▶ **BRIEF**:
Nothing but the lines from the first line of the records below to the line holding "## Overview" belongs in the answer, copied exactly and without pictures.

[Stored entries]
━━━━━━━━━━

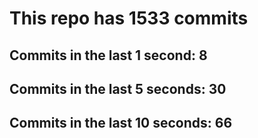 # This repo has 1533 commits

## Commits in the last 1 second: 8
## Commits in the last 5 seconds: 30
## Commits in the last 10 seconds: 66
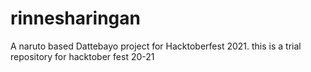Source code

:# rinnesharingan
A naruto based Dattebayo project for Hacktoberfest 2021.
this is a trial repository for hacktober fest 20-21
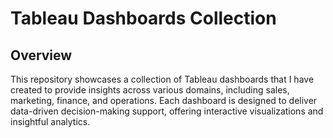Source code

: # Tableau Dashboards Collection

## Overview
This repository showcases a collection of Tableau dashboards that I have created to provide insights across various domains, including sales, marketing, finance, and operations. Each dashboard is designed to deliver data-driven decision-making support, offering interactive visualizations and insightful analytics.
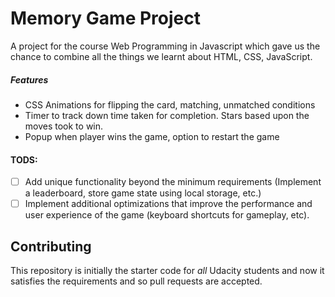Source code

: # Memory Game Project

A project for the course Web Programming in Javascript which gave us the chance to combine all the things we learnt about HTML, CSS, JavaScript.

##### Features
 - CSS Animations for flipping the card, matching, unmatched conditions
 - Timer to track down time taken for completion. Stars based upon the moves took to win.
 - Popup when player wins the game, option to restart the game
#### TODS:
- [ ] Add unique functionality beyond the minimum requirements (Implement a leaderboard, store game state using local storage, etc.)
- [ ] Implement additional optimizations that improve the performance and user experience of the game (keyboard shortcuts for gameplay, etc).

## Contributing
This repository is initially the starter code for _all_ Udacity students and now it satisfies the requirements and so pull requests are accepted.

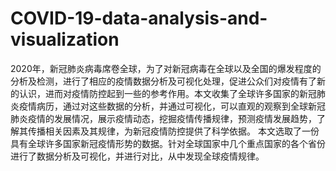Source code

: # COVID-19-data-analysis-and-visualization
2020年，新冠肺炎病毒席卷全球，为了对新冠病毒在全球以及全国的爆发程度的分析及检测，进行了相应的疫情数据分析及可视化处理，促进公众们对疫情有了新的认识，进而对疫情防控起到一些的参考作用。本文收集了全球许多国家的新冠肺炎疫情病历，通过对这些数据的分析，并通过可视化，可以直观的观察到全球新冠肺炎疫情的发展情况，展示疫情动态，挖掘疫情传播规律，预测疫情发展趋势，了解其传播相关因素及其规律，为新冠疫情防控提供了科学依据。
本文选取了一份具有全球许多国家新冠疫情形势的数据。针对全球国家中几个重点国家的各个省份进行了数据分析及可视化，并进行对比，从中发现全球疫情规律。
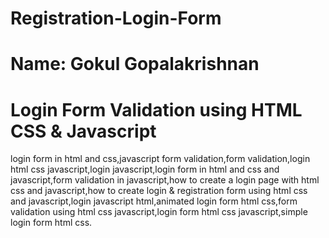 # Registration-Login-Form
# Name: Gokul Gopalakrishnan
# Login Form Validation using HTML CSS & Javascript
login form in html and css,javascript form validation,form validation,login html css javascript,login javascript,login form in html and css and javascript,form validation in javascript,how to create a login page with html css and javascript,how to create login & registration form using html css and javascript,login javascript html,animated login form html css,form validation using html css javascript,login form html css javascript,simple login form html css.
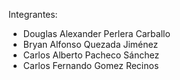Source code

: Integrantes:
- Douglas Alexander Perlera Carballo
- Bryan Alfonso Quezada Jiménez
- Carlos Alberto Pacheco Sánchez
- Carlos Fernando Gomez Recinos
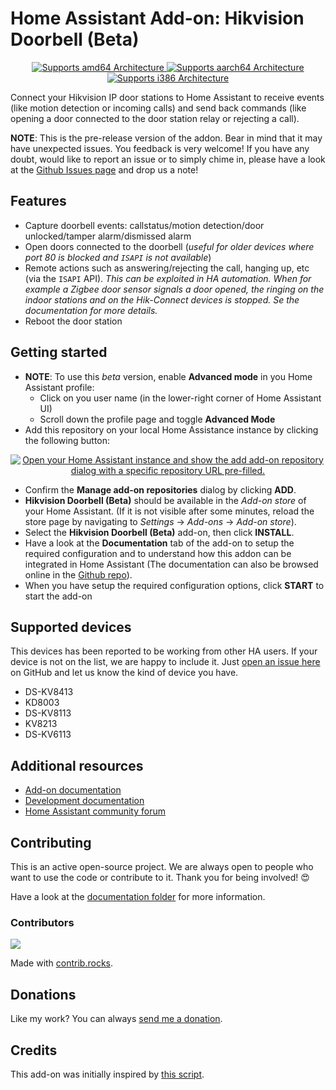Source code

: # Home Assistant Add-on: Hikvision Doorbell (__Beta__)

<p align="center">
   <a href="https://img.shields.io/badge/amd64-yes-green.svg">
      <img alt="Supports amd64 Architecture" src="https://img.shields.io/badge/amd64-yes-green.svg">
   </a>
   <a href="https://img.shields.io/badge/aarch64-yes-green.svg">
      <img alt="Supports aarch64 Architecture" src="https://img.shields.io/badge/aarch64-yes-green.svg">
   </a>
   <a href="https://img.shields.io/badge/i386-yes-green.svg">
      <img alt="Supports i386 Architecture" src="https://img.shields.io/badge/i386-yes-green.svg">
   </a>
</p>

Connect your Hikvision IP door stations to Home Assistant to receive events (like motion detection or incoming calls) and send back commands (like opening a door connected to the door station relay or rejecting a call).

__NOTE__: This is the pre-release version of the addon. Bear in mind that it may have unexpected issues.
You feedback is very welcome! If you have any doubt, would like to report an issue or to simply chime in, please have a look at the [Github Issues page](https://github.com/pergolafabio/Hikvision-Addons/issues) and drop us a note!

## Features
- Capture doorbell events: callstatus/motion detection/door unlocked/tamper alarm/dismissed alarm
- Open doors connected to the doorbell (_useful for older devices where port 80 is blocked and `ISAPI` is not available_)
- Remote actions such as answering/rejecting the call, hanging up, etc (via the `ISAPI` API).
_This can be exploited in HA automation. When for example a Zigbee door sensor signals a door opened, the ringing on the indoor stations and on the Hik-Connect devices is stopped. Se the documentation for more details._
- Reboot the door station

## Getting started

- __NOTE__: To use this _beta_ version, enable __Advanced mode__ in you Home Assistant profile:
   - Click on you user name (in the lower-right corner of Home Assistant UI)
   - Scroll down the profile page and toggle __Advanced Mode__
- Add this repository on your local Home Assistance instance by clicking the following button:
<p align="center">
    <a href="https://my.home-assistant.io/redirect/supervisor_add_addon_repository/?repository_url=https%3A%2F%2Fgithub.com%2Fpergolafabio%2FHikvision-Addons">
        <img src="https://my.home-assistant.io/badges/supervisor_add_addon_repository.svg" alt="Open your Home Assistant instance and show the add add-on repository dialog with a specific repository URL pre-filled.">
    </a>
</p>

- Confirm the **Manage add-on repositories** dialog by clicking **ADD**.
- **Hikvision Doorbell (Beta)** should be available in the _Add-on store_ of your Home Assistant. (If it is not visible after some minutes, reload the store page by navigating to _Settings_ -> _Add-ons_ -> _Add-on store_).
- Select the **Hikvision Doorbell (Beta)** add-on, then click **INSTALL**.
- Have a look at the **Documentation** tab of the add-on to setup the required configuration and to understand how this addon can be integrated in Home Assistant
(The documentation can also be browsed online in the [Github repo](DOCS.md)).
- When you have setup the required configuration options, click **START** to start the add-on

## Supported devices
This devices has been reported to be working from other HA users.
If your device is not on the list, we are happy to include it. Just [open an issue here](https://github.com/pergolafabio/Hikvision-Addons/issues) on GitHub and let us know the kind of device you have.

- DS-KV8413
- KD8003
- DS-KV8113
- KV8213
- DS-KV6113

## Additional resources
- [Add-on documentation](DOCS.md)
- [Development documentation](docs/)
- [Home Assistant community forum](https://community.home-assistant.io/t/add-on-hikvision-doorbell-integration/532796)

## Contributing

This is an active open-source project. We are always open to people who want to
use the code or contribute to it. Thank you for being involved! :heart_eyes:

Have a look at the [documentation folder](docs/) for more information.

### Contributors
<a href="https://github.com/pergolafabio/Hikvision-Addons/graphs/contributors">
  <img src="https://contrib.rocks/image?repo=pergolafabio/Hikvision-Addons" />
</a>

Made with [contrib.rocks](https://contrib.rocks).

## Donations
 Like my work? You can always [send me a donation](https://paypal.me/pergolafabio).

## Credits
This add-on was initially inspired by [this script](https://github.com/laszlojakab/hikvision-intercom-python-demo).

━━━━━━━━━━

▶ **ANSWER FOR THE TASK**:
 # This repo has 1533 commits

## Commits in the last 1 second: 8
## Commits in the last 5 seconds: 30
## Commits in the last 10 seconds: 66
Source code

:# rinnesharingan
A naruto based Dattebayo project for Hacktoberfest 2021.
this is a trial repository for hacktober fest 20-21
Source code

: # Tableau Dashboards Collection

## Overview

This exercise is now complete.